Drinking at East End feels like supporting the Penguins or the Steelers. The brewery donates their spent grain to local farms. The majority of their beer labels were designed by Pittsburgh artist Wayno; art for their Illustration Ale used the talents of six different local artists, and a portion of the proceeds helped support the ToonSeum in the Strip District. For their wall murals, East End hired Commonwealth Press, a group of self-described “fiercely independent, ink soaked, music addicted, code spewing, event hosting, design loving, Pittsburgh embracing, hyper creative” screen printers.

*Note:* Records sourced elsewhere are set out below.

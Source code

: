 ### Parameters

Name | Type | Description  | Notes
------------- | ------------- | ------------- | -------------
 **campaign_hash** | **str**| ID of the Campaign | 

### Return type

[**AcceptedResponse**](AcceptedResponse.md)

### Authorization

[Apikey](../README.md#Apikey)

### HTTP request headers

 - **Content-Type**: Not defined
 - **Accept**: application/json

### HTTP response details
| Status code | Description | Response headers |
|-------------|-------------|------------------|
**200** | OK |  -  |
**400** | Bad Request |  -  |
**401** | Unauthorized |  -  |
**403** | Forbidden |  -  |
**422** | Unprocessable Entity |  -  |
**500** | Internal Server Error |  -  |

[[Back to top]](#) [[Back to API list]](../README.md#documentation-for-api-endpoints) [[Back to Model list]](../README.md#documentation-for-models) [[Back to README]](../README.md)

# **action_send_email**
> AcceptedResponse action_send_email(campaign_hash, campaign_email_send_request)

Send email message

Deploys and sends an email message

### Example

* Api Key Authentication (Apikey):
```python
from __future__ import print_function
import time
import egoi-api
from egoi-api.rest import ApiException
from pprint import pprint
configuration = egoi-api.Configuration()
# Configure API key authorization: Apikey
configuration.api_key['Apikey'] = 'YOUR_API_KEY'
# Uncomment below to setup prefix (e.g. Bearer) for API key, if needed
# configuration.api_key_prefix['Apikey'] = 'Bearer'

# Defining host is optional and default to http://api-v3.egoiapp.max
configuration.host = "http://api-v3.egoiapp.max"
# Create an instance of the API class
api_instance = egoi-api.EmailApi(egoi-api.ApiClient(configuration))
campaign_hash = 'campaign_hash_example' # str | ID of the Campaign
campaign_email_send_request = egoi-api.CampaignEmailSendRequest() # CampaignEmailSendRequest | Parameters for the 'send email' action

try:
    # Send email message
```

Siljander, who has been brewing at East End for several years, often jumps behind the bar to help man the tap lines, and there’s a regular crew at East End that’s as embedded in the beer as they are on their bar stools. One of Siljander ’s favorite stories about East End is about the way that East End favorite “Fat Gary,” a 3.8 percent ABV nut brown ale got its name. As Siljander tells it, brewery owner Scott Smith has a friend named Fat Gary; when Fat Gary tried the Big Hop IPA and Black Strap Stout, two of East End’s biggest sellers, he complained that they tasted too much like hops. So Smith made a hop-less nut brown ale, which he named after his friend. And of course Fat Gary’s palette has since changed, and now he doesn’t like his own beer.
As the brewery celebrates their third anniversary in the Larimer location, they’re also releasing three new offerings—a peach sour, a bourbon barrel aged oatmeal stout, and a bourbon barrel aged nut brown ale—as well as the debut of the innovative “Crowler” machine.
Invented by the creative minds at Colorado’s Oskar Blues brewery, the crowler sits somewhere in between the aluminum can and the growler. After its release, customers will be able to order any of East End’s offerings in 32-ounce to-go cans, which will be sealed right at the counter.